■ TASK ITEM ■
Keep only the lines that hold the string "velocities", filtering out the rest of the entries below.

■ Saved data entries ■
──────
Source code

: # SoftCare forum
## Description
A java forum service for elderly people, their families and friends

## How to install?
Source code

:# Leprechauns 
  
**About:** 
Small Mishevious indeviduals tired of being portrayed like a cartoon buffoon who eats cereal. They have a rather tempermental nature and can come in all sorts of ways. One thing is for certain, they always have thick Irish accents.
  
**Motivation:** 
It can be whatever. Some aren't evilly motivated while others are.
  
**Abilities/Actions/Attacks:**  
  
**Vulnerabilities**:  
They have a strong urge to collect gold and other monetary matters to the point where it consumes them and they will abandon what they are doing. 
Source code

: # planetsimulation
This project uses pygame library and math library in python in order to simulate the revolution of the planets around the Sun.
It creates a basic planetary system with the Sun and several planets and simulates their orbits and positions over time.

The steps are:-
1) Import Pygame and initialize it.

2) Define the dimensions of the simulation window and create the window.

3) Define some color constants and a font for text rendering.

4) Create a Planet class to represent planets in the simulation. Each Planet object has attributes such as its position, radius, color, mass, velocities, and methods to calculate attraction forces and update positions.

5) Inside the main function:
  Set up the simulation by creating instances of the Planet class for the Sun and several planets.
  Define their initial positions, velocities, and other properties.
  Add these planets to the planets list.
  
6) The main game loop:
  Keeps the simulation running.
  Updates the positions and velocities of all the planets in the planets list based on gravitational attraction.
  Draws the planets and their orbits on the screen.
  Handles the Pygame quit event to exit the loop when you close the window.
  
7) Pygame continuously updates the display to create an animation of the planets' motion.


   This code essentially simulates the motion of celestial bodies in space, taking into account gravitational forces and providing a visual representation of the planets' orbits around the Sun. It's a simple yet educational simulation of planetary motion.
──────
■ THE COMPLETED TASK ■
4) Create a Planet class to represent planets in the simulation. Each Planet object has attributes such as its position, radius, color, mass, velocities, and methods to calculate attraction forces and update positions.
  Define their initial positions, velocities, and other properties.
  Updates the positions and velocities of all the planets in the planets list based on gravitational attraction.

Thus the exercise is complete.